### Your objective
What lines in the entries hold the string "window"? List them.

### Data for analysis
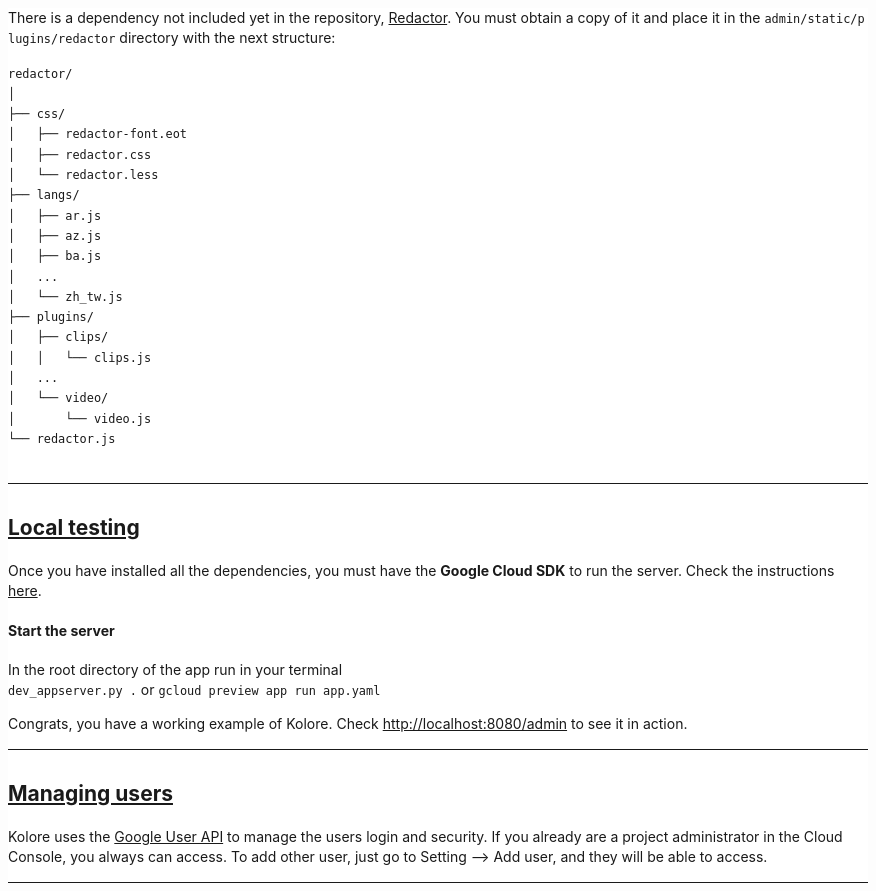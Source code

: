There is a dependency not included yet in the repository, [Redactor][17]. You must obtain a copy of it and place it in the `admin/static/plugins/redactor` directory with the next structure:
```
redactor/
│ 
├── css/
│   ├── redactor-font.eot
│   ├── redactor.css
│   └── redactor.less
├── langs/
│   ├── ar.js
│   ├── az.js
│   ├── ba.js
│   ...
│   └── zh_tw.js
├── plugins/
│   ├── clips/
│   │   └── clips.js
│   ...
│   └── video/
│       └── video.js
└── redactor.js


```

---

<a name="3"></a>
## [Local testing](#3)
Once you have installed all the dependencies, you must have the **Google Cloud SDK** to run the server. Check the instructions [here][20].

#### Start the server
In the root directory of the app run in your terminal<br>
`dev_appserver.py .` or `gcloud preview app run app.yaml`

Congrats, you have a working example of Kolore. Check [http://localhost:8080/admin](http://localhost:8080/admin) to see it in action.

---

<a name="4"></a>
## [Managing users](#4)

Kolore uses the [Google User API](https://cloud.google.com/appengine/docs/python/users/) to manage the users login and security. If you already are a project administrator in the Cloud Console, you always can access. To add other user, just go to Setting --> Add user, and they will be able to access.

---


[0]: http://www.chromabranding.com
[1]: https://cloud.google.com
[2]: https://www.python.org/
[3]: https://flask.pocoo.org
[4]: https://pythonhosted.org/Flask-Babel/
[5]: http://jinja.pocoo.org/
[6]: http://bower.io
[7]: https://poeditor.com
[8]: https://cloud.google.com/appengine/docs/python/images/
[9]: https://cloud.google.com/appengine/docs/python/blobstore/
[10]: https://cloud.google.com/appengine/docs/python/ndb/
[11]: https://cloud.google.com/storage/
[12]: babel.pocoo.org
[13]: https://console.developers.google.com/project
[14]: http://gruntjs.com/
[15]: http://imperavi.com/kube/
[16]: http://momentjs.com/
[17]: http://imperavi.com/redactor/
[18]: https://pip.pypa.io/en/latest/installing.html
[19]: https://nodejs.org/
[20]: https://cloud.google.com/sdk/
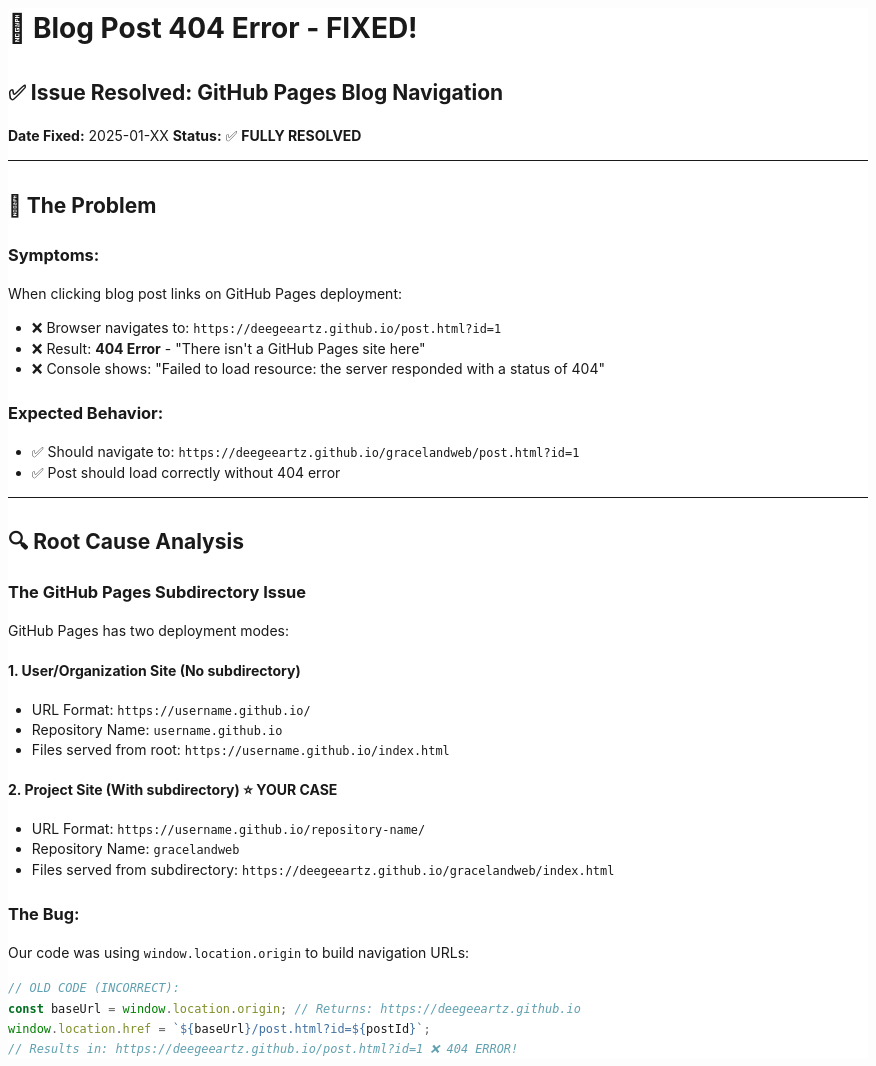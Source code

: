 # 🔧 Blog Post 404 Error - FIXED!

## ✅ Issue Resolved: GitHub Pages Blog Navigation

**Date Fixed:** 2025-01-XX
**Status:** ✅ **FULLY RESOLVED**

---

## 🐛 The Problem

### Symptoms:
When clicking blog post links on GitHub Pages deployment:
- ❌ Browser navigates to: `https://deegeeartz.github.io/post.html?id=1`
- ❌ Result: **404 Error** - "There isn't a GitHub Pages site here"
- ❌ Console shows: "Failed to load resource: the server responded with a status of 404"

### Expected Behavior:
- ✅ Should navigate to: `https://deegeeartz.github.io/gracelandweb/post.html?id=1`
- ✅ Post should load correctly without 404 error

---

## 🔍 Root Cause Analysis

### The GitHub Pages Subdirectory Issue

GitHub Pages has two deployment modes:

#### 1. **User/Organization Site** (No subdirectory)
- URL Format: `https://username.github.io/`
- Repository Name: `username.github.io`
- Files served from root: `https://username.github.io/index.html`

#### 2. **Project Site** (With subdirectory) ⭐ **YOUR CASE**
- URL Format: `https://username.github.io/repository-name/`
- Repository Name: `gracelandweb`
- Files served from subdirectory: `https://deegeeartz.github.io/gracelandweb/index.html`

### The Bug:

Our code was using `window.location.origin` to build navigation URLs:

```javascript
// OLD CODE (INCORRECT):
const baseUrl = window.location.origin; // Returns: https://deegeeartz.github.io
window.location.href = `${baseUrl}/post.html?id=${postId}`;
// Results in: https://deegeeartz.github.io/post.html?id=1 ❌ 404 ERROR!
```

---

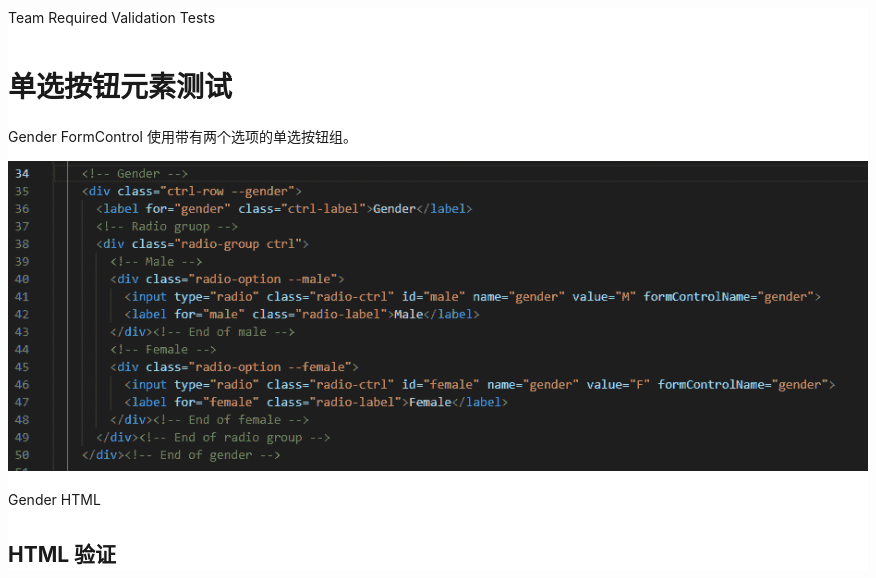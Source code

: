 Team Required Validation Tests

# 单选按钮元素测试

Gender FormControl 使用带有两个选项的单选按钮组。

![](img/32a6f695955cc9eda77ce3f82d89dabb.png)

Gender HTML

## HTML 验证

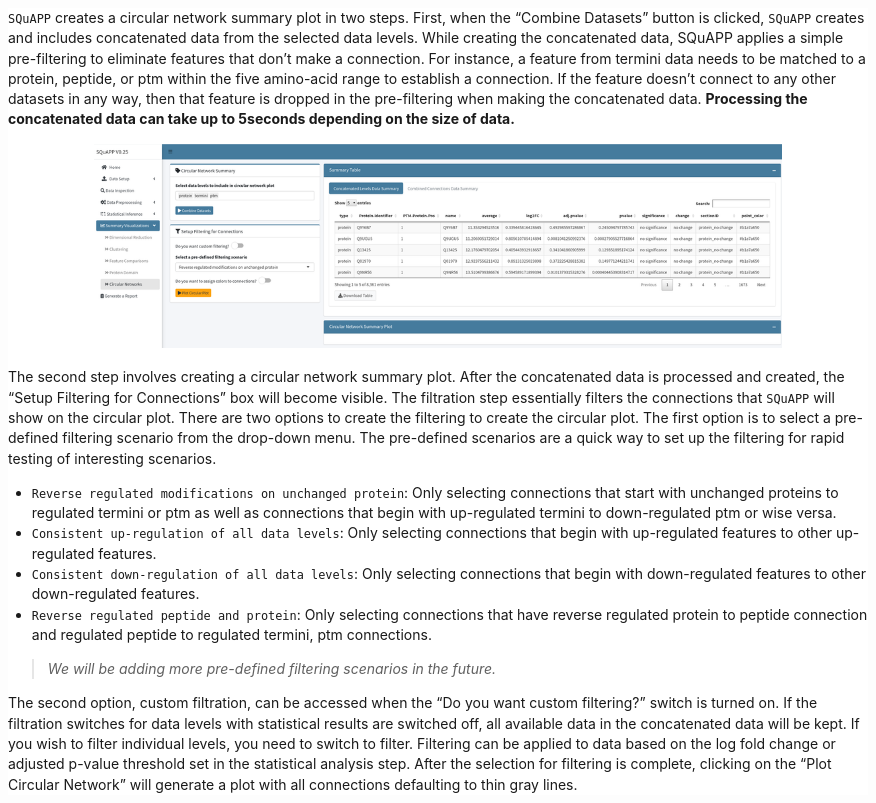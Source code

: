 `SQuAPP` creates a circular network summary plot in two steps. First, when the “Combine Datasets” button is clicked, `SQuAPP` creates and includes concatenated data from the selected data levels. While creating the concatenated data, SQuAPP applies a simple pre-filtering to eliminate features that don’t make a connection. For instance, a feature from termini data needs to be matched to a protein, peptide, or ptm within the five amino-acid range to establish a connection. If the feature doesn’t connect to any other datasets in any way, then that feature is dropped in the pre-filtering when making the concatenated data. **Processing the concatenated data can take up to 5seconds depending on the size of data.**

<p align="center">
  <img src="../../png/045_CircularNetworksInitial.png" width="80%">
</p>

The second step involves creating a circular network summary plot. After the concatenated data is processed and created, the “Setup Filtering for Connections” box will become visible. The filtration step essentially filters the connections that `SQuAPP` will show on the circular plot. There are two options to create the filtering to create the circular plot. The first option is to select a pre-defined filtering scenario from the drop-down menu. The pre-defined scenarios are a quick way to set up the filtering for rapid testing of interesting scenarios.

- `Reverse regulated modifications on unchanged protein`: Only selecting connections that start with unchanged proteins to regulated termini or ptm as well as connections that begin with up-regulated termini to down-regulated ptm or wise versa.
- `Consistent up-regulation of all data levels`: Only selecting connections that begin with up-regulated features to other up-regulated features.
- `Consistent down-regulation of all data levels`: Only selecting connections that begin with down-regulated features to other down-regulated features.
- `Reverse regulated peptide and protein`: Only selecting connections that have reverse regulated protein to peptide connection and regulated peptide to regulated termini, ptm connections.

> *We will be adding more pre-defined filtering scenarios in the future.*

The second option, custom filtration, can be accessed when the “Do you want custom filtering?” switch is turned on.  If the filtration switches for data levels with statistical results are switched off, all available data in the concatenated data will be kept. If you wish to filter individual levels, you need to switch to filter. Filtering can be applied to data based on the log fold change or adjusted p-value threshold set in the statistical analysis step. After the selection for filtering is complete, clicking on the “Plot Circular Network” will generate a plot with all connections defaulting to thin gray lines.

### Worked solution
Our code was using `window.location.origin` to build navigation URLs:
const baseUrl = window.location.origin; // Returns: https://deegeeartz.github.io
window.location.href = `${baseUrl}/post.html?id=${postId}`;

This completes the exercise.